Sono consapevole che per essere semplicemente in linea con la media nazionale il Comune di Napoli dovrebbe avere poco meno di 6.000 dipendenti, al posto dei 4.800 attuali. Così come mi è chiaro che i limiti imposti agli enti in riequilibrio non ci consentivano un numero di assunzioni maggiore dei mille che finiranno sostanzialmente per rimpiazzare il personale che andrà in pensione. Tuttavia, pur nella consapevolezza che non c’è una sola categoria di lavoratori del Comune che non sia sottodimensionata, chiederò che agli assistenti sociali sia riservata una presenza più rilevante.

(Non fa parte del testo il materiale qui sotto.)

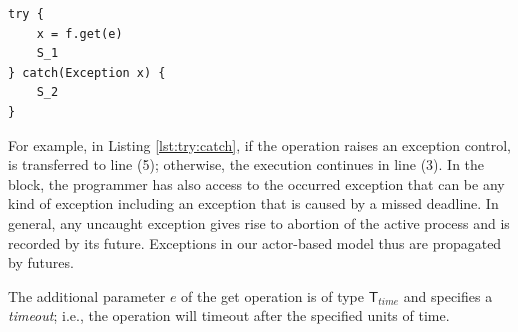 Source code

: \vspace{-20pt}
\begin{lstlisting}[float=h, label=lst:try:catch, caption=Using try-catch for processing future values]
try {
	x = f.get(e)
	S_1
} catch(Exception x) {
	S_2
}
\end{lstlisting}
\vspace{-20pt}
For example, in Listing \ref{lst:try:catch}, if the \gett \space operation raises an exception  control,  is transferred to line (5);
otherwise, the execution continues in line (3). 
In the  block, the programmer has also access to the occurred exception that can be 
any kind of exception including an exception that is caused by a missed deadline.
In general, any uncaught exception gives rise to abortion of the active process and is recorded by its future.
Exceptions in our actor-based model thus are propagated by futures.

The additional parameter $e$ of the get operation is of type  $\mathsf{T}_{time}$ and specifies a \emph{timeout};
i.e., the \gett \space operation will timeout after the specified units of time.





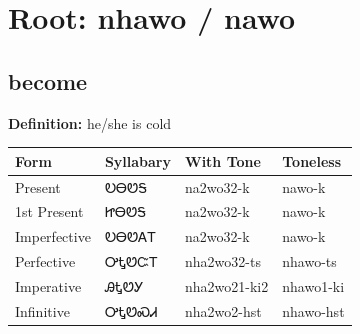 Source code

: \documentclass{article}%
\begin{document}
%
\normalsize%
\section*{Root: nhawo / nawo}%
\subsection*{become}%
\textbf{Definition: }%
he/she is cold%
\\[0.5em]%
\begin{tabular}{|l|l|l|l|}%
\hline%
\textbf{Form}&\textbf{Syllabary}&\textbf{With Tone}&\textbf{Toneless}\\%
\hline%
Present&ᎧᎾᏬᎦ&na2wo32{-}k&nawo{-}k\\%
1st Present&ᏥᎾᏬᎦ&na2wo32{-}k&nawo{-}k\\%
Imperfective&ᎧᎾᏬᎪᎢ&na2wo32{-}k&nawo{-}k\\%
Perfective&ᎤᎿᏬᏨᎢ&nha2wo32{-}ts&nhawo{-}ts\\%
Imperative&ᎯᎿᏬᎩ&nha2wo21{-}ki2&nhawo1{-}ki\\%
Infinitive&ᎤᎿᏬᏍᏗ&nha2wo2{-}hst&nhawo{-}hst\\%
\hline%
\end{tabular}%
\\[1em]%
\end{document}
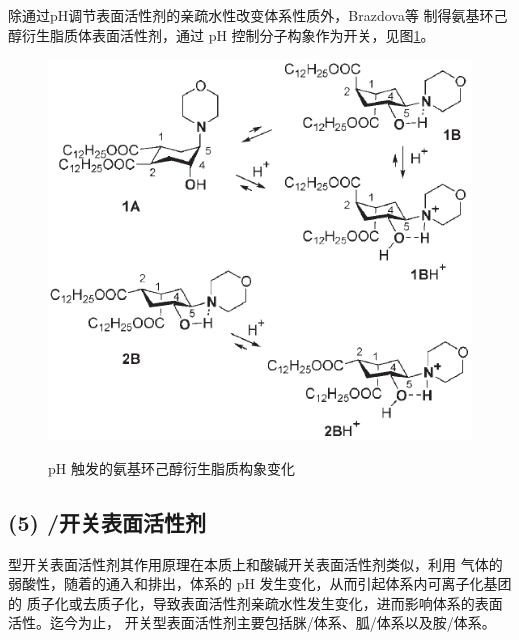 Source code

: \documentclass[bachelor,winfonts,replaceperiod]{jnuthesis}
\begin{document}
    除通过pH调节表面活性剂的亲疏水性改变体系性质外，Brazdova\cite{李云霞2011,brazdova2008}等
    制得氨基环己醇衍生脂质体表面活性剂，通过 pH 控制分子构象作为开关，见图\ref{fig:switchable-ph-conformation}。
    \begin{figure}[htbp]
        \centering
        \includegraphics[width=.5\textwidth]{figure/switchable-ph-conformation.png}\\
        \caption{pH 触发的氨基环己醇衍生脂质构象变化\cite{brazdova2008}}
        \label{fig:switchable-ph-conformation}
    \end{figure}

    \subsection*{(5) /开关表面活性剂}
    型开关表面活性剂其作用原理在本质上和酸碱开关表面活性剂类似，利用
    气体的弱酸性，随着的通入和排出，体系的 pH 发生变化，从而引起体系内可离子化基团的
    质子化或去质子化，导致表面活性剂亲疏水性发生变化，进而影响体系的表面活性。迄今为止，
    开关型表面活性剂主要包括脒/体系、胍/体系以及胺/体系\cite{梅平2016}。
    
\end{document}
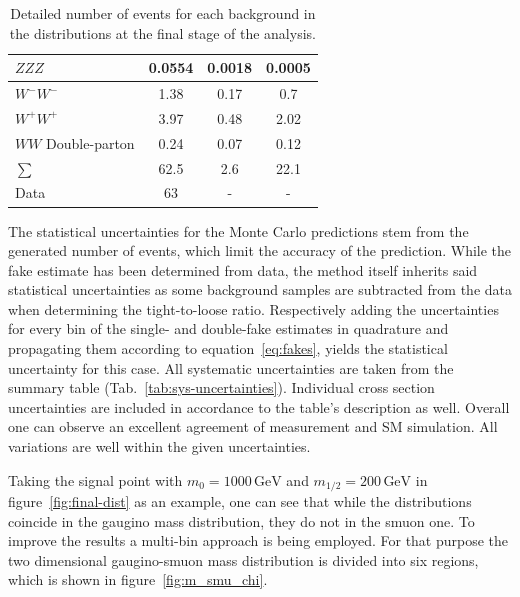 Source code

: \begin{table}[!htb]
\begin{tabular}{|l|c|c|c|}
    $ZZZ$                           & 0.0554                               & 0.0018 & 0.0005                     \\ \hline
    $W^- W^-$                       & 1.38                                 & 0.17   & 0.7                        \\
    $W^+ W^+$                       & 3.97                                 & 0.48   & 2.02                       \\
    $WW$ Double-parton              & 0.24                                 & 0.07   & 0.12                       \\ \hline
    $\sum$                          & 62.5                                 & 2.6    & 22.1                       \\ \hline
    Data                            & 63                                   & -      & -                          \\ \hline
  \end{tabular}
  \caption{Detailed number of events for each background in the distributions at the final stage of the analysis.}
  \label{tab:nev-msmuon}
\end{table}

The statistical uncertainties for the Monte Carlo predictions stem from the generated number of events, which limit the accuracy of the prediction. While the fake estimate has been determined from data, the method itself inherits said statistical uncertainties as some background samples are subtracted from the data when determining the tight-to-loose ratio. Respectively adding the uncertainties for every bin of the single- and double-fake estimates in quadrature and propagating them according to equation~\eqref{eq:fakes}, yields the statistical uncertainty for this case. All systematic uncertainties are taken from the summary table (Tab.~\ref{tab:sys-uncertainties}). Individual cross section uncertainties are included in accordance to the table's description as well. Overall one can observe an excellent agreement of measurement and SM simulation. All variations are well within the given uncertainties.

Taking the signal point with $m_0 = 1000\,\text{GeV}$ and $m_{1/2} = 200\,\text{GeV}$ in figure~\ref{fig:final-dist} as an example, one can see that while the distributions coincide in the gaugino mass distribution, they do not in the smuon one. To improve the results a multi-bin approach is being employed. For that purpose the two dimensional gaugino-smuon mass distribution is divided into six regions, which is shown in figure~\ref{fig:m_smu_chi}.

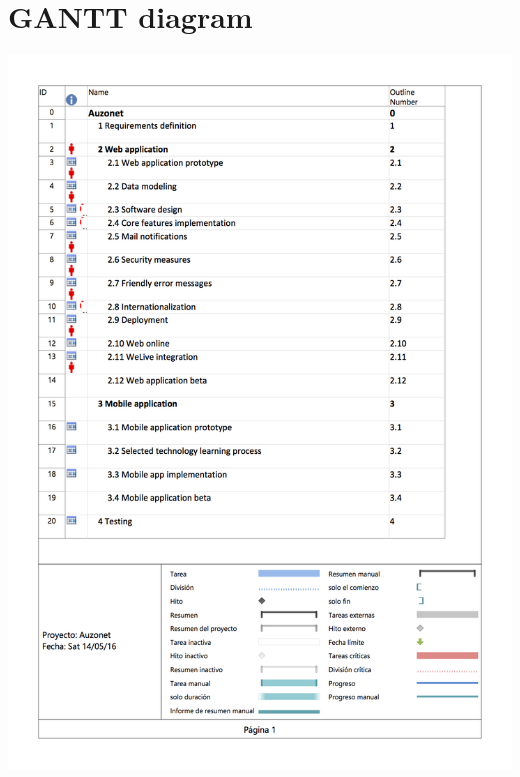 \documentclass{DeustoFDP}
\begin{document}
\newpage
\section{GANTT diagram}
\begin{center}
	\includegraphics[width=0.9\linewidth]{fig/g1}
\end{center}
\end{document}
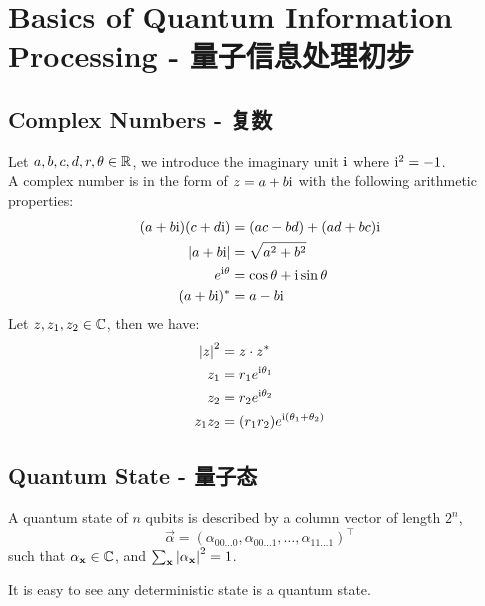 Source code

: \section{Basics of Quantum Information Processing - 量子信息处理初步}
\subsection{Complex Numbers - 复数}
Let $a, b, c, d, r, \theta \in \R$, we introduce the imaginary unit $\imag$ where $\imag^2 = -1$. \\
A complex number is in the form of $z = a + b\imag$ with the following arithmetic properties:
\begin{align*}
    (a + b\imag)(c + d\imag) &= (ac - bd) + (ad + bc)\imag \\
    \abs{a + b\imag} &= \sqrt{a^2 + b^2} \\
    e^{\imag \theta} &= \cos \theta + \imag \sin \theta \\
    \conj{(a + b \imag)} &= a - b\imag
\end{align*}
Let $z, z_1, z_2 \in \C$, then we have:
\begin{align*}
    \abs{z}^2 &= z \cdot \conj{z} \\
    z_1 &= r_1 e^{\imag \theta_1} \\
    z_2 &= r_2 e^{\imag \theta_2} \\
    z_1z_2 &= (r_1r_2) e^{\imag (\theta_1  + \theta_2)}
\end{align*}

\subsection{Quantum State - 量子态}
\begin{definition}
    A quantum state of $n$ qubits is described by a column vector of length $2^n$,
    $$\vec{\alpha} = (\alpha_{00 \dots 0}, \alpha_{00 \dots 1}, \dots, \alpha_{11 \dots 1})^\top$$
    such that $\alpha_{\mathbf{x}} \in \C$, and $\Sumi{\mathbf{x}} \abs{\alpha_{\mathbf{x}}}^2 = 1$.
\end{definition}
It is easy to see any deterministic state is a quantum state.

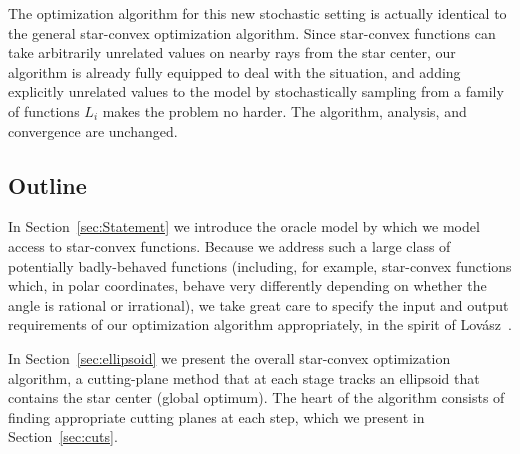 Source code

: \documentclass[11pt,letter]{article}
\numberwithin{nTheorems}{section}
\begin{document}
The optimization algorithm for this new stochastic setting is actually identical to the general star-convex optimization algorithm. Since star-convex functions can take arbitrarily unrelated values on nearby rays from the star center, our algorithm is already fully equipped to deal with the situation, and adding explicitly unrelated values to the model by stochastically sampling from a family of functions $L_i$ makes the problem no harder. The algorithm, analysis, and convergence are unchanged.


\subsection{Outline}
In Section~\ref{sec:Statement} we introduce the oracle model by which we model access to star-convex functions. Because we address such a large class of potentially badly-behaved functions (including, for example, star-convex functions which, in polar coordinates, behave very differently depending on whether the angle is rational or irrational), we take great care to specify the input and output requirements of our optimization algorithm appropriately, in the spirit of Lov\'{a}sz~\cite{Lovasz:1987}.

In Section~\ref{sec:ellipsoid} we present the overall star-convex optimization algorithm, a cutting-plane method that at each stage tracks an ellipsoid that contains the star center (global optimum). The heart of the algorithm consists of finding appropriate cutting planes at each step, which we present in Section~\ref{sec:cuts}.
\end{document}
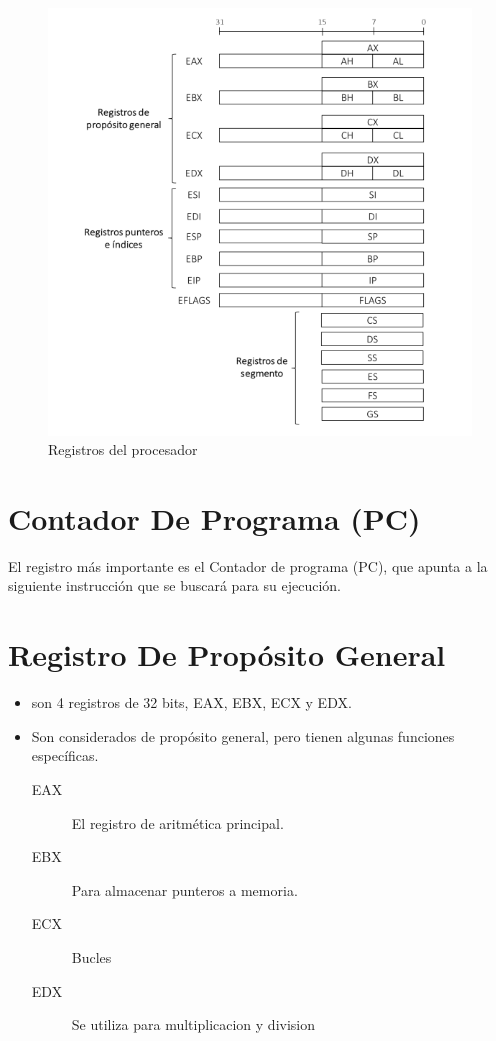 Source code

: \documentclass[12pt]{article}
\begin{document}
\setlength\parindent{0pt}   %
\setlength{\parskip}{1.2em}
\maketitle
\begin{figure}[htbp]
\centering
\includegraphics[width=.9\linewidth]{img/registros.png}
\caption{Registros del procesador}
\end{figure}

\section*{Contador De Programa (PC)}
\label{sec:orge46cac3}
El registro más importante es el Contador de programa (PC),
que apunta a la siguiente instrucción que se buscará para su
ejecución.

\section*{Registro De Propósito General}
\label{sec:orge1976f8}
\begin{itemize}
\item son 4 registros de 32 bits, EAX, EBX, ECX y EDX.
\item Son considerados de propósito general, pero tienen algunas funciones específicas.
\begin{description}
\item[{EAX}] El registro de aritmética principal.
\item[{EBX}] Para almacenar punteros a memoria.
\item[{ECX}] Bucles
\item[{EDX}] Se utiliza para multiplicacion y division
\end{description}
\end{itemize}
\end{document}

Per legge, ogni comune dovrebbe avere almeno un assistente sociale ogni 5.000 abitanti. A Napoli, che ha una popolazione comunale di 957mila abitanti, sono attualmente 152 presso i CSS delle Municipalità, quando dovrebbero essere invece 192. Ma il calcolo puramente aritmetico non fotografa con sufficiente chiarezza la reale necessità di un territorio critico come il nostro. Ieri ho pubblicato un post nel quale riprendevo la classifica annuale del Sole 24 Ore sulla qualità della vita. Napoli è all’ultimo posto in Italia per quella dei bambini fino a 14 anni.
Un numero molto significativo dei nostri minori cresce male perché vive in condizioni inaccettabili, al di sotto di ogni standard nazionale. Dovremmo stampare questa frase e affiggerla in ogni ufficio pubblico, in modo da non fingerci sorpresi di fronte al bollettino di guerra delle violenze che ha assunto un carattere endemico nella nostra città. Molti bambini crescono male e hanno bisogno di aiuto, è nostro dovere fornirglielo.
È compito della politica offrire un supporto concreto, dove famiglie e scuola non riescono da sole a far fronte al fenomeno. Molti nostri giovani crescono in una condizione di disagio economico, sociale, con un forte deficit valoriale perché siamo noi a non riuscire a rendere i nostri valori autorevoli. Non riusciamo a trasformarli in volano al servizio di una pedagogia comportamentale e li lasciamo così in preda di un universo simbolico fatto di miti criminali, legge del più forte, del branco che sostituisce il concetto di collettività. Serve un investimento straordinario, di fronte al quale dieci nuovi assistenti sociali hanno lo stesso effetto di un impacco caldo sulle malattie incurabili.
Lo ribadisco: dobbiamo occuparci dei giovani, anche se non votano.